The Gitans Jean Charland – the one involved in the 1978 murders, who set the Aloha Motel fire, who became a public vagrant – died three years later in Sherbrooke on July 30, 1998. He was 39. He looked 60. I was told that he died of AIDS. If he had anything further to say of what went on in the Eastern Townships in 1978, he took his secrets with him. There was no death bed confession.
The Bikers of BC
Very early on when I started this website I wrote about the Fernand Laplante affair. I read about it in a Allo Police annual almanac, and posted the photos of Laplante, Charland, Grimard, Bergeron, and Beullac, typefaced with a garish red background (so Allo), sometime around the early 2000s. Almost immediately, I got a call from my father asking me to take it all down.

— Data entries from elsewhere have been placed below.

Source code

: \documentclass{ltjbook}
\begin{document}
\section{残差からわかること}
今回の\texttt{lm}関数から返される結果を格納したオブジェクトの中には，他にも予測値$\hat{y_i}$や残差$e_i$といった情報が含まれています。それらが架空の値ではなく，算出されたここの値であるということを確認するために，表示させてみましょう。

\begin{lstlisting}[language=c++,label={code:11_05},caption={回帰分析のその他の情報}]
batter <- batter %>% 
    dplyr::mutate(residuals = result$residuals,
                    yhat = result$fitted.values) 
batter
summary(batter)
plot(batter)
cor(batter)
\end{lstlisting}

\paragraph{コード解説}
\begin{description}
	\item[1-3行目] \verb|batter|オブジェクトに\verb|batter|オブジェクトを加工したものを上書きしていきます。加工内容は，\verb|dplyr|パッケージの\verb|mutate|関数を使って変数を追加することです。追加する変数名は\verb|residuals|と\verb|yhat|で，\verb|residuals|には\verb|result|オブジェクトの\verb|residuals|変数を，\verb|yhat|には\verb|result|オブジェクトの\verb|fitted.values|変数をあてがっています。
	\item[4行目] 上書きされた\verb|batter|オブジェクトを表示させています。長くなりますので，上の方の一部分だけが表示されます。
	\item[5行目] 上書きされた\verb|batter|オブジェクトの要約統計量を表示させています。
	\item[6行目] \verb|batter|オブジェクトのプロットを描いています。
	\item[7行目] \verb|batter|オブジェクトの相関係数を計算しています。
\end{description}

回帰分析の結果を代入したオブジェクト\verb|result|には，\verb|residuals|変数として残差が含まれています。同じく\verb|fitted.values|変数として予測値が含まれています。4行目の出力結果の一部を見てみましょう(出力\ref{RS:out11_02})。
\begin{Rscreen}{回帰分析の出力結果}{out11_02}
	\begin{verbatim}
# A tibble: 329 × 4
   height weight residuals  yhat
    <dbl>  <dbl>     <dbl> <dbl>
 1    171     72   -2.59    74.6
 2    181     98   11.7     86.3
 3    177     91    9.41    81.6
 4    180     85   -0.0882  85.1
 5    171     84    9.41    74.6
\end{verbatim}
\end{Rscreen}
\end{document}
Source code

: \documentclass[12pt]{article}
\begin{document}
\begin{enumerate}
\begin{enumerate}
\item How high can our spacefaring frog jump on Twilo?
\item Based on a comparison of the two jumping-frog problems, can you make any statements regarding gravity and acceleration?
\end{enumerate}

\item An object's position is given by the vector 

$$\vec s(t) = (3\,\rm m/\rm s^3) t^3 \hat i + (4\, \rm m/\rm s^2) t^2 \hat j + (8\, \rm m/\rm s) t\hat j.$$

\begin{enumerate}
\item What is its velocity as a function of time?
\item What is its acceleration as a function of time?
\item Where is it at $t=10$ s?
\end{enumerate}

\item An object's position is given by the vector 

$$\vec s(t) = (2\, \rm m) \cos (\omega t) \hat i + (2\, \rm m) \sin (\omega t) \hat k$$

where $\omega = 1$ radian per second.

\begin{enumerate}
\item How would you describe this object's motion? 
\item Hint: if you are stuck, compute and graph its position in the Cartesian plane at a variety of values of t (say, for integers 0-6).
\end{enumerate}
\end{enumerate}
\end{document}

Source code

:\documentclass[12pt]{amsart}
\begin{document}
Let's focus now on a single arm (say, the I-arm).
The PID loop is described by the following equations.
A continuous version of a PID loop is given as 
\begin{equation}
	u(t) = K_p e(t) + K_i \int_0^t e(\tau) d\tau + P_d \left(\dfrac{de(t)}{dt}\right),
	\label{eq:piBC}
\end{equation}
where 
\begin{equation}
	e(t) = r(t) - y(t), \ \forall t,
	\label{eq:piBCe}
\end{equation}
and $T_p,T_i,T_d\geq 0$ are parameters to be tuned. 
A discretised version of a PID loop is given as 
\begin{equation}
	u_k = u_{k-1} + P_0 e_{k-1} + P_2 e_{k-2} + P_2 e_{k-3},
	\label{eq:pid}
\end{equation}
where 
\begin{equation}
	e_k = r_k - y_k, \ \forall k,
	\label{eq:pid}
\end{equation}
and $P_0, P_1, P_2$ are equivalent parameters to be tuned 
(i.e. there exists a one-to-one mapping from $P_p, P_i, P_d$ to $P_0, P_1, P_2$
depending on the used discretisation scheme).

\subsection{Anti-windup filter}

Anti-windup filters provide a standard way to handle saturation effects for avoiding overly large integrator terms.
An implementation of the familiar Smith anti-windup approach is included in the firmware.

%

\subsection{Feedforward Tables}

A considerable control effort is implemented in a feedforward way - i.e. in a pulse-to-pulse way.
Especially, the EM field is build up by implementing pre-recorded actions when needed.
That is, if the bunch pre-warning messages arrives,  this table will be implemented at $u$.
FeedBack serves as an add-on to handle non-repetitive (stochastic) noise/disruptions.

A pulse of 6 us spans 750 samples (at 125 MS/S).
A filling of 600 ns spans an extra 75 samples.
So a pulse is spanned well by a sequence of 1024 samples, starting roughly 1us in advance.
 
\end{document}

He told me an old college friend of his, who had been friends with Laplante, had been contacted by some “people in British Columbia”. When I pressed him on who this was, it became obvious that he was referring to members of organized crime, bikers who the college friend was acquainted with, who suggested it would be in my best interest if I did not write about such things. I’m an obedient son, so I did what I was told, I took the story down. I will note that in 1978, my parents had no knowledge of any of the murders that had occurred earlier in the year prior to Theresa’s disappearance; not Grimard and Bergeron, not Fecteau, or even Manon Dube. This information was withheld from them by police, and they were living outside of Quebec, their local news would not have covered the stories. It’s doubtful police even made the connection with these cases themselves at the time, or is it? We shall see.
Years later, just before he died, I asked my dad about this episode. By this time, his college friend had passed, so I was hoping to get some more information, perhaps the true nature of his urging. But my father changed the story. Now it wasn’t bikers from B.C., it was simply that the college friend had known Fernand Laplante, and now that he was out on parole, he wanted to see that he got a fresh start, he didn’t need me dredging up the past. It would be better that I not talk about such things, and leave the past to memory.
My father only ever lied under rare and exceptional circumstances. It’s not my memory that is faulty, I know what he said the first time.
Theresa Allore didn’t get 20 more years as Jean Charland or other criminals; she had a whole life waiting at her feet and she died a violent death at the age of 19.
I don’t want to underestimate those criminals such as Jean Charland, Régis Lachance, Luc Grégoire etc., and their despicable offenses, they committed horrible crimes.
However, Sûreté du Québec, and Québec government, the whole justice system was corrupted in the late 1970s and the SQ itself was an “organized crime institution” that was getting paid by taxpayers, and they had sworn an oath to protect and serve the citizens. They created those criminals such as Jean Charland…
When one puts those authority figures such as corrupted members of SQ, and what damage they had caused and how their corruption impacted the whole society, into a scale and put those other criminals into that other half of the scale and I think corrupted SQ weighs heavier, because they were getting paid by taxpayers and it was their duty to protect citizens.
One would think, after 44 years the current SQ of today and current Québec government, the justice system would try to make it up to its citizens and taxpayers for all those injustices they have suffered in the past 44 years and are suffering today.
They can’t bring Theresa Allore and hundreds of those murdered young girls back, but at least they can acknowledge their past mistakes, be transparent, and compensate the victim’s families and bring reforms. What they also must do, it’s their duty and moral duty to do is that even though it’s posthumously done, even though those criminals and corrupt police officers may no longer be alive today, they can posthumously solve those crimes now. It takes honesty, integrity, discipline, and dedication. As long as those steps aren’t taken, they are no better than the corrupted SQ of 1970s. It’s never too late to do the right thing.